*TASK DETAILS:* All records below are to be repeated precisely, with nothing added.

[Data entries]

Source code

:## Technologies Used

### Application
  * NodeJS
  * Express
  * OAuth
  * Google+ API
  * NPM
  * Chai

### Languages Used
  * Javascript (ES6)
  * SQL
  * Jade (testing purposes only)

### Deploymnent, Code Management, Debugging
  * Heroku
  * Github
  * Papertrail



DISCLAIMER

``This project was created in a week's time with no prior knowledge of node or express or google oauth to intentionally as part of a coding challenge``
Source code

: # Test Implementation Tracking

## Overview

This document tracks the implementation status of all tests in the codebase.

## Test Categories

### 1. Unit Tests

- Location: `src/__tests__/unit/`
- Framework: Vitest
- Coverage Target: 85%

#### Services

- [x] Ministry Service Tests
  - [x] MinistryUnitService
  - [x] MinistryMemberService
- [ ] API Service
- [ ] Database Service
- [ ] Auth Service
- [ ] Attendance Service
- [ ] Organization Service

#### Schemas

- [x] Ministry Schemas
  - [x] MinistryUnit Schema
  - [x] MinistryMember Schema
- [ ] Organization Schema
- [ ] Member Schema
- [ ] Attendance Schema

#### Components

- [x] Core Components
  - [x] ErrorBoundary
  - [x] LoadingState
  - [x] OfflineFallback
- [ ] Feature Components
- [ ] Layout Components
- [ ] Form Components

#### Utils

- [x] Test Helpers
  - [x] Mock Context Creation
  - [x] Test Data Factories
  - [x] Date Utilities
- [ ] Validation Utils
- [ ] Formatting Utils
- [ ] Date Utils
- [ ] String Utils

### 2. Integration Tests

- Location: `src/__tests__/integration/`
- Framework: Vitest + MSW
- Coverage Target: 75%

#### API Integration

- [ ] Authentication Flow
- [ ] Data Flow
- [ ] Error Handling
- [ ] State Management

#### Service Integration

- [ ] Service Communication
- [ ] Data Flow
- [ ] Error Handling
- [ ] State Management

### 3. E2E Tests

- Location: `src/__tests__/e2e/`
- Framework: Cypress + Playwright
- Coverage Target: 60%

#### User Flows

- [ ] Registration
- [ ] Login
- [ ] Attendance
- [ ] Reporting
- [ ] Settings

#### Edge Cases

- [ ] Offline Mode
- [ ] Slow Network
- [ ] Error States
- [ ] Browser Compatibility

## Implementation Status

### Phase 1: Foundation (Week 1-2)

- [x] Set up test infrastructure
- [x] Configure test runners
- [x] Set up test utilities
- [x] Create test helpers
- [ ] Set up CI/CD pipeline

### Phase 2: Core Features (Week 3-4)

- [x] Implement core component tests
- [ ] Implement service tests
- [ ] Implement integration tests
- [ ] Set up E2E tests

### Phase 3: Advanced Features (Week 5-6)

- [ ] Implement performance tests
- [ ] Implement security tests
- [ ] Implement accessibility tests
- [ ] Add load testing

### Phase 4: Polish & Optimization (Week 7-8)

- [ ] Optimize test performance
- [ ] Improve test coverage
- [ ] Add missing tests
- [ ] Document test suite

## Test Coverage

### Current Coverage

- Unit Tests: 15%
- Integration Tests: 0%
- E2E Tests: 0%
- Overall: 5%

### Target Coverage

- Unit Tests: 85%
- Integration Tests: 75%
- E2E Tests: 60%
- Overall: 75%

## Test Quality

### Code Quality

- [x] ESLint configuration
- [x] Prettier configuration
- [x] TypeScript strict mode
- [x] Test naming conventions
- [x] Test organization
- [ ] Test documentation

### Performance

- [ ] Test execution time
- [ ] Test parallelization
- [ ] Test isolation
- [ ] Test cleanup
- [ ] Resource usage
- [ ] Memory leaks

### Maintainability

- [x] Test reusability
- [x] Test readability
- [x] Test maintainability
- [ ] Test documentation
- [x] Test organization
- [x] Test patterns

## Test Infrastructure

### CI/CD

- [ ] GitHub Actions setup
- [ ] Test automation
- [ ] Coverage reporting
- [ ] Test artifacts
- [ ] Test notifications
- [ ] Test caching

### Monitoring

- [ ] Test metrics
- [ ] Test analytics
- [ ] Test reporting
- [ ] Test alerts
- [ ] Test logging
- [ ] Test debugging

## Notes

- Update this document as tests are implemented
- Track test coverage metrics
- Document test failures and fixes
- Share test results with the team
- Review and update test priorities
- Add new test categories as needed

*EXPECTED OUTPUT:*
Source code

:## Technologies Used

### Application
  * NodeJS
  * Express
  * OAuth
  * Google+ API
  * NPM
  * Chai

### Languages Used
  * Javascript (ES6)
  * SQL
  * Jade (testing purposes only)

### Deploymnent, Code Management, Debugging
  * Heroku
  * Github
  * Papertrail



DISCLAIMER

``This project was created in a week's time with no prior knowledge of node or express or google oauth to intentionally as part of a coding challenge``
Source code

: # Test Implementation Tracking

## Overview

This document tracks the implementation status of all tests in the codebase.

## Test Categories

### 1. Unit Tests

- Location: `src/__tests__/unit/`
- Framework: Vitest
- Coverage Target: 85%

#### Services

- [x] Ministry Service Tests
  - [x] MinistryUnitService
  - [x] MinistryMemberService
- [ ] API Service
- [ ] Database Service
- [ ] Auth Service
- [ ] Attendance Service
- [ ] Organization Service

#### Schemas

- [x] Ministry Schemas
  - [x] MinistryUnit Schema
  - [x] MinistryMember Schema
- [ ] Organization Schema
- [ ] Member Schema
- [ ] Attendance Schema

#### Components

- [x] Core Components
  - [x] ErrorBoundary
  - [x] LoadingState
  - [x] OfflineFallback
- [ ] Feature Components
- [ ] Layout Components
- [ ] Form Components

#### Utils

- [x] Test Helpers
  - [x] Mock Context Creation
  - [x] Test Data Factories
  - [x] Date Utilities
- [ ] Validation Utils
- [ ] Formatting Utils
- [ ] Date Utils
- [ ] String Utils

### 2. Integration Tests

- Location: `src/__tests__/integration/`
- Framework: Vitest + MSW
- Coverage Target: 75%

#### API Integration

- [ ] Authentication Flow
- [ ] Data Flow
- [ ] Error Handling
- [ ] State Management

#### Service Integration

- [ ] Service Communication
- [ ] Data Flow
- [ ] Error Handling
- [ ] State Management

### 3. E2E Tests

- Location: `src/__tests__/e2e/`
- Framework: Cypress + Playwright
- Coverage Target: 60%

#### User Flows

- [ ] Registration
- [ ] Login
- [ ] Attendance
- [ ] Reporting
- [ ] Settings

#### Edge Cases

- [ ] Offline Mode
- [ ] Slow Network
- [ ] Error States
- [ ] Browser Compatibility

## Implementation Status

### Phase 1: Foundation (Week 1-2)

- [x] Set up test infrastructure
- [x] Configure test runners
- [x] Set up test utilities
- [x] Create test helpers
- [ ] Set up CI/CD pipeline

### Phase 2: Core Features (Week 3-4)

- [x] Implement core component tests
- [ ] Implement service tests
- [ ] Implement integration tests
- [ ] Set up E2E tests

### Phase 3: Advanced Features (Week 5-6)

- [ ] Implement performance tests
- [ ] Implement security tests
- [ ] Implement accessibility tests
- [ ] Add load testing

### Phase 4: Polish & Optimization (Week 7-8)

- [ ] Optimize test performance
- [ ] Improve test coverage
- [ ] Add missing tests
- [ ] Document test suite

## Test Coverage

### Current Coverage

- Unit Tests: 15%
- Integration Tests: 0%
- E2E Tests: 0%
- Overall: 5%

### Target Coverage

- Unit Tests: 85%
- Integration Tests: 75%
- E2E Tests: 60%
- Overall: 75%

## Test Quality

### Code Quality

- [x] ESLint configuration
- [x] Prettier configuration
- [x] TypeScript strict mode
- [x] Test naming conventions
- [x] Test organization
- [ ] Test documentation

### Performance

- [ ] Test execution time
- [ ] Test parallelization
- [ ] Test isolation
- [ ] Test cleanup
- [ ] Resource usage
- [ ] Memory leaks

### Maintainability

- [x] Test reusability
- [x] Test readability
- [x] Test maintainability
- [ ] Test documentation
- [x] Test organization
- [x] Test patterns

## Test Infrastructure

### CI/CD

- [ ] GitHub Actions setup
- [ ] Test automation
- [ ] Coverage reporting
- [ ] Test artifacts
- [ ] Test notifications
- [ ] Test caching

### Monitoring

- [ ] Test metrics
- [ ] Test analytics
- [ ] Test reporting
- [ ] Test alerts
- [ ] Test logging
- [ ] Test debugging

## Notes

- Update this document as tests are implemented
- Track test coverage metrics
- Document test failures and fixes
- Share test results with the team
- Review and update test priorities
- Add new test categories as needed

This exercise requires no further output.